Couverture de Petites histoires pour futurs et ex-divorcés, de Katarina Mazetti
Après mon polar abandonné en cours de route, j'ai décidé de me plonger dans un univers totalement opposé. Encore des nouvelles, qui traitent cette fois-ci de l'amour, ou plutôt de la fin de l'amour... Ce n'est pas le premier livre de Katarina Mazetti que je lis. J'avais beaucoup apprécié "Le mec de la tombe d'à côté" et sa suite, "Le caveau de famille". "Mon doudou divin" m'avait, lui, laissé un peu sur ma faim. Une agréable lecture, qui n'aura cependant pas beaucoup marqué mon esprit...

Ces 29 nouvelles nous déroulent un cortège de situations drôles, touchantes ou carrément déprimantes autour du divorce, de la séparation, du désamour  : une mère de famille qui pète un plomb au milieu de son envahissante famille recomposée, ou cette femme qui nous dresse l'inventaire des gens qui quittent sa vie suite à sa rupture. Complainte d'époux lassés l'un de l'autre ou d'un enfant, seul élève de sa classe à avoir des parents encore mariés (la honte !)... 
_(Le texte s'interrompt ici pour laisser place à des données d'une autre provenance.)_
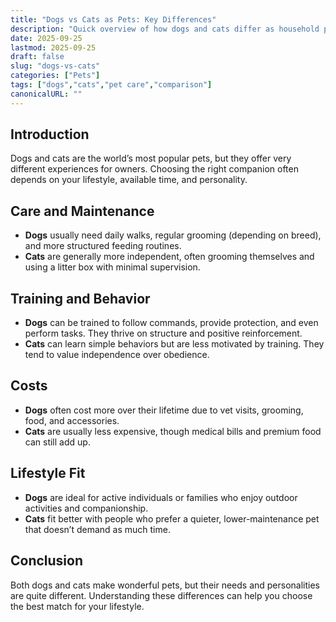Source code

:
 ```yaml
---
title: "Dogs vs Cats as Pets: Key Differences"
description: "Quick overview of how dogs and cats differ as household pets—care, training, costs, and lifestyle fit."
date: 2025-09-25
lastmod: 2025-09-25
draft: false
slug: "dogs-vs-cats"
categories: ["Pets"]
tags: ["dogs","cats","pet care","comparison"]
canonicalURL: ""
---
```


## Introduction
Dogs and cats are the world’s most popular pets, but they offer very different experiences for owners. Choosing the right companion often depends on your lifestyle, available time, and personality.

## Care and Maintenance
- **Dogs** usually need daily walks, regular grooming (depending on breed), and more structured feeding routines.  
- **Cats** are generally more independent, often grooming themselves and using a litter box with minimal supervision.

## Training and Behavior
- **Dogs** can be trained to follow commands, provide protection, and even perform tasks. They thrive on structure and positive reinforcement.  
- **Cats** can learn simple behaviors but are less motivated by training. They tend to value independence over obedience.

## Costs
- **Dogs** often cost more over their lifetime due to vet visits, grooming, food, and accessories.  
- **Cats** are usually less expensive, though medical bills and premium food can still add up.

## Lifestyle Fit
- **Dogs** are ideal for active individuals or families who enjoy outdoor activities and companionship.  
- **Cats** fit better with people who prefer a quieter, lower-maintenance pet that doesn’t demand as much time.

## Conclusion
Both dogs and cats make wonderful pets, but their needs and personalities are quite different. Understanding these differences can help you choose the best match for your lifestyle.
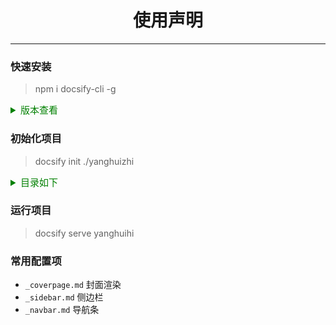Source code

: # <center>使用声明<center>
---

### 快速安装
> npm i docsify-cli -g

<details>
<summary style="color:green; font-size:15px">版本查看</summary>

```markdown
>> docsify -v
docsify-cli version:
  4.4.1

>> npm -v
6.14.4
```

</details>

### 初始化项目
> docsify init ./yanghuizhi

<details>
<summary style="color:green; font-size:15px">目录如下</summary>

```html
index.html 入口文件
README.md 会做为主页内容渲染
.nojekyll 用于阻止 GitHub Pages 会忽略掉下划线开头的文件
```

</details>

### 运行项目
> docsify serve yanghuihi

### 常用配置项
* `_coverpage.md` 封面渲染
* `_sidebar.md`   侧边栏
* `_navbar.md`    导航条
Pas vraiment de surprise avec ce livre : la plupart des situations sont "connues" et traitées de manière assez convenue et conventionnelle. Une lecture qui reste agréable et légère, parfaite pour bouquiner sur son balcon en picorant quelques chips et en sirotant un Spritz (en vrai je l'ai lu dans le train en allant travailler). Mais c'est un peu comme lorsque l'on regarde "Coup de foudre à Notting Hill" ou "Love actually" pour la 8ème fois : on connait le scénario par cœur, on sait comment ça finit, mais on les visionne toujours avec plaisir. Cela dit, j'aurais apprécié un peu plus d'originalité dans le déroulement de ces histoires qui avaient un air de déjà vu.
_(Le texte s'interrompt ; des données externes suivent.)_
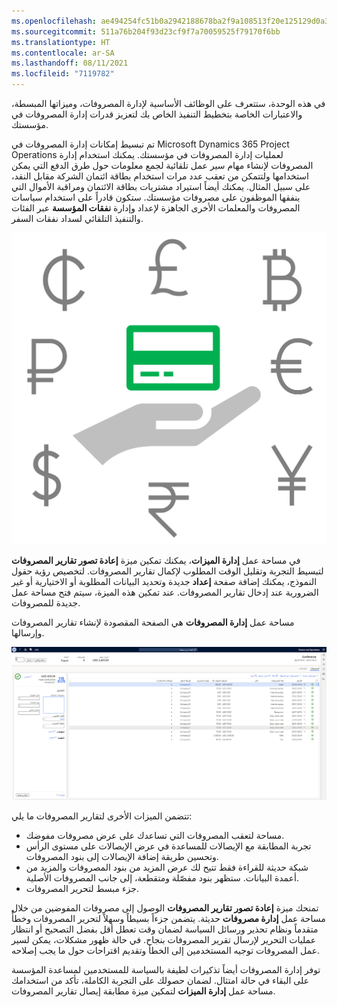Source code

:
 ```yaml
---
ms.openlocfilehash: ae494254fc51b0a2942188678ba2f9a108513f20e125129d0a3f4c873d6d5b20
ms.sourcegitcommit: 511a76b204f93d23cf9f7a70059525f79170f6bb
ms.translationtype: HT
ms.contentlocale: ar-SA
ms.lasthandoff: 08/11/2021
ms.locfileid: "7119782"
---
```

في هذه الوحدة، ستتعرف على الوظائف الأساسية لإدارة المصروفات، وميزاتها المبسطة، والاعتبارات الخاصة بتخطيط التنفيذ الخاص بك لتعزيز قدرات إدارة المصروفات في مؤسستك.

تم تبسيط إمكانات إدارة المصروفات في Microsoft Dynamics 365 Project Operations لعمليات إدارة المصروفات في مؤسستك. يمكنك استخدام إدارة المصروفات لإنشاء مهام سير عمل تلقائية لجمع معلومات حول طرق الدفع التي يمكن استخدامها ولتتمكن من تعقب عدد مرات استخدام بطاقة ائتمان الشركة مقابل النقد، على سبيل المثال. يمكنك أيضاً استيراد مشتريات بطاقة الائتمان ومراقبة الأموال التي ينفقها الموظفون على مصروفات مؤسستك. ستكون قادراً على استخدام سياسات المصروفات والمعلمات الأخرى الجاهزة لإعداد وإدارة **نفقات المؤسسة** عبر الفئات والتنفيذ التلقائي لسداد نفقات السفر.

![صورة لرموز العملات المختلفة.](../media/expense-overview-c.png)

في مساحة عمل **إدارة الميزات**، يمكنك تمكين ميزة **إعادة تصور تقارير المصروفات‬** لتبسيط التجربة وتقليل الوقت المطلوب لإكمال تقارير المصروفات. لتخصيص رؤية حقول النموذج، يمكنك إضافة صفحة **إعداد** جديدة وتحديد البيانات المطلوبة أو الاختيارية أو غير الضرورية عند إدخال تقارير المصروفات. عند تمكين هذه الميزة، سيتم فتح مساحة عمل جديدة للمصروفات.

مساحة عمل **إدارة المصروفات** هي الصفحة المقصودة لإنشاء تقارير المصروفات وإرسالها.

[![لقطة شاشة لصفحة إدارة المصروفات.](../media/expense-management-ss.png)](../media/expense-management-ss.png#lightbox)

تتضمن الميزات الأخرى لتقارير المصروفات ما يلي:

- مساحة لتعقب المصروفات التي تساعدك على عرض مصروفات مفوضك.
- تجربة المطابقة مع الإيصالات للمساعدة في عرض الإيصالات على مستوى الرأس وتحسين طريقة إضافة الإيصالات إلى بنود المصروفات.
- شبكة حديثة للقراءة فقط تتيح لك عرض المزيد من بنود المصروفات والمزيد من أعمدة البيانات. ستظهر بنود مفصّلة ومتقطعة، إلى جانب المصروفات الأصلية.
- جزء مبسط لتحرير المصروفات.

تمنحك ميزة **إعادة تصور تقارير المصروفات‬** الوصول إلى مصروفات المفوضين من خلال مساحة عمل **إدارة مصروفات** حديثة. يتضمن جزءاً بسيطاً وسهلاً لتحرير المصروفات وخطأً متقدماً ونظام تحذير ورسائل السياسة لضمان وقت تعطل أقل بفضل التصحيح أو انتظار عمليات التحرير لإرسال تقرير المصروفات بنجاح. في حالة ظهور مشكلات، يمكن لسير عمل المصروفات توجيه المستخدمين إلى الخطأ وتقديم اقتراحات حول ما يجب إصلاحه. 

توفر إدارة المصروفات أيضاً تذكيرات لطيفة بالسياسة للمستخدمين لمساعدة المؤسسة على البقاء في حالة امتثال. لضمان حصولك على التجربة الكاملة، تأكد من استخدامك مساحة عمل **إدارة الميزات** لتمكين ميزة مطابقة إيصال تقارير المصروفات.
Chers monstres, Stefano Benni


Couverture de Chers monstres, Sefano BenniJ'adore les nouvelles. Comme je lis surtout dans les transports en commun (pour des trajets de 20 minutes en moyenne) et le soir avant de m'endormir, ce format me permet de pouvoir lire une histoire en entier, sans être frustrée de devoir fermer mon livre au milieu d'un chapitre car j'arrive à destination ou que je subis une attaque de paupières!

Les 25 nouvelles de ce recueil explorent différentes facettes de la peur. Les "monstres" ici ne sont pas toujours ceux que l'on croit et prennent des formes variées et inattendues : celle du Wenge de la première nouvelle, bestiole étrange au contact de laquelle on libère nos pires instincts, adolescentes hystériques prêtes à tout pour assister au concert de leur idole, médecin peu scrupuleux, inspecteur des impôts sans pitié, amateur de chats en ragoût, consommateurs de prostituées robotisées... et j'en passe. 

25 nouvelles, 25 fables cruelles où l'on croise Michael Jackson, Dracula en prise avec l'administration, un chat détective, une égyptologue devenue l'instrument de vengeance d'une momie séculaire, Hansel et Gretel en enfants obèses et accros aux jeux vidéos, devenues les proies d'un réseau pédophile, des fabricants d'armes en manque de chair fraîche, la vierge Marie ou encore le diable lui-même. Chaque histoire a un style qui lui est propre : Benni revisite à sa manière le conte pour enfant, le film d'horreur ou le polar, dénonçant avec sarcasme les travers et l'absurdité de notre société.